Amics de la Mar Port-Maó gestiona actualmente un centenar de embarcaciones tradicionales depositadas en la Pedrera de Robadones, además de participar en la gestión del centro expositivo Thalassa. Centre del Patrimoni Marítim de Menorca, donde se difunde el legado marinero menorquín a través de barcas, herramientas y antiguas artes de pesca.
La entidad advierte de que el mantenimiento de estas embarcaciones requiere “una importante dimensión social y educativa”, especialmente porque muchos barcos tradicionales quedan fuera de los puertos por falta de espacios reservados. Esta situación, señalan, contraviene el espíritu de la ley, que debería garantizar la preservación del patrimonio marítimo.

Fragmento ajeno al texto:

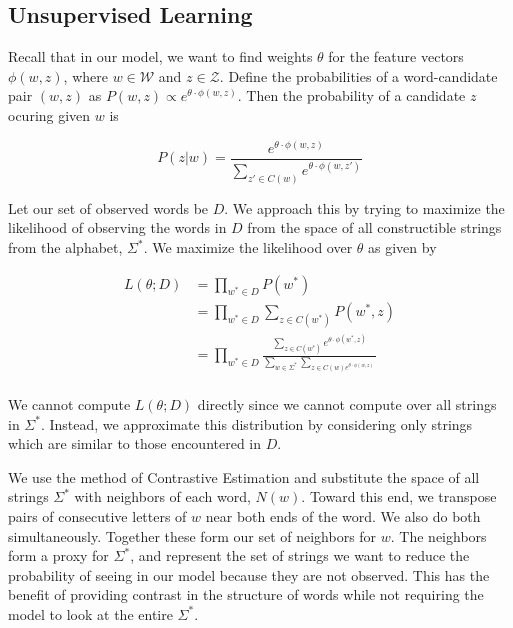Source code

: \documentclass[11pt,twocolumn]{article}
\begin{document}
\subsection{Unsupervised Learning}
Recall that in our model, we want to find weights $\theta$ for the feature vectors $\phi(w,z)$, where $w\in\mathcal W$ and $z\in\mathcal Z$. Define the probabilities of a word-candidate pair $(w,z)$ as $P(w,z)\propto e^{\theta\cdot\phi(w,z)}$. Then the probability of a candidate $z$ ocuring given $w$ is

\begin{equation}
    \label{equ:prob_par}
    P(z|w) = \frac{e^{\theta\cdot\phi(w,z)}} {\sum_{z'\in C(w)} e^{\theta\cdot\phi(w,z')}}
\end{equation}

Let our set of observed words be $D$. We approach this by trying to maximize the likelihood of observing the words in $D$ from the space of all constructible strings from the alphabet, $\Sigma^*$. We maximize the likelihood over $\theta$ as given by

\begin{equation}
    \begin{split}
        L(\theta; D) &= \prod_{w^*\in D} P(w^*) \\
        &= \prod_{w^*\in D} \sum_{z\in C(w^*)} P(w^*, z) \\
        &= \prod_{w^*\in D} \frac{\sum_{z\in C(w^*)} e^{\theta\cdot\phi(w^*,z)}} {\sum_{w\in\Sigma^*}\sum_{z\in C(w) e^{\theta\cdot\phi(w,z)}}} \\
    \end{split}
\end{equation}

We cannot compute $L(\theta; D)$ directly since we cannot compute over all strings in $\Sigma^*$. Instead, we approximate this distribution by considering only strings which are similar to those encountered in $D$.

We use the method of Contrastive Estimation \citep{Smith05} and substitute the space of all strings $\Sigma^*$ with neighbors of each word, $N(w)$. Toward this end, we transpose pairs of consecutive letters of $w$ near both ends of the word. We also do both simultaneously. Together these form our set of neighbors for $w$. The neighbors form a proxy for $\Sigma^*$, and represent the set of strings we want to reduce the probability of seeing in our model because they are not observed. This has the benefit of providing contrast in the structure of words while not requiring the model to look at the entire $\Sigma^*$.
\end{document}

En sus alegaciones, Amics de la Mar Port-Maó propone cambios concretos en varios puntos de la ley. Además de la reserva obligatoria del 5% de amarres para la vela latina, que sería una modificación no sustancial aplicable a las concesiones ya existentes, plantean también que los barcos de menos de ocho metros reciban una bonificación mínima del 50% en la tarifa de amarre.
La asociación plantea que el Consejo Asesor de Ports IB incluya un nuevo apartado que reconozca expresamente la participación de entidades que se dedican a la protección del patrimonio marítimo. También reclaman ampliar el contenido del artículo 28 para que los convenios de colaboración entre Ports IB y estas entidades puedan formalizarse tanto en zonas de gestión directa como en espacios en concesión.
Amics de la Mar propone que las concesionarias estén obligadas no solo a entregar la relación completa de usuarios de amarres, sino también el listado de embarcaciones tradicionales presentes en su ámbito, para su inscripción en el Registro General de Usuarios.
La asociación concluye sus alegaciones, en un documento firmado por el presidente de la entidad, José M. Zardoya Aranda, subrayando la necesidad de que la nueva normativa reconozca y garantice la continuidad de la vela latina como parte del patrimonio inmaterial marítimo de Baleares, tal como recomiendan instituciones como la Real Academia del Mar.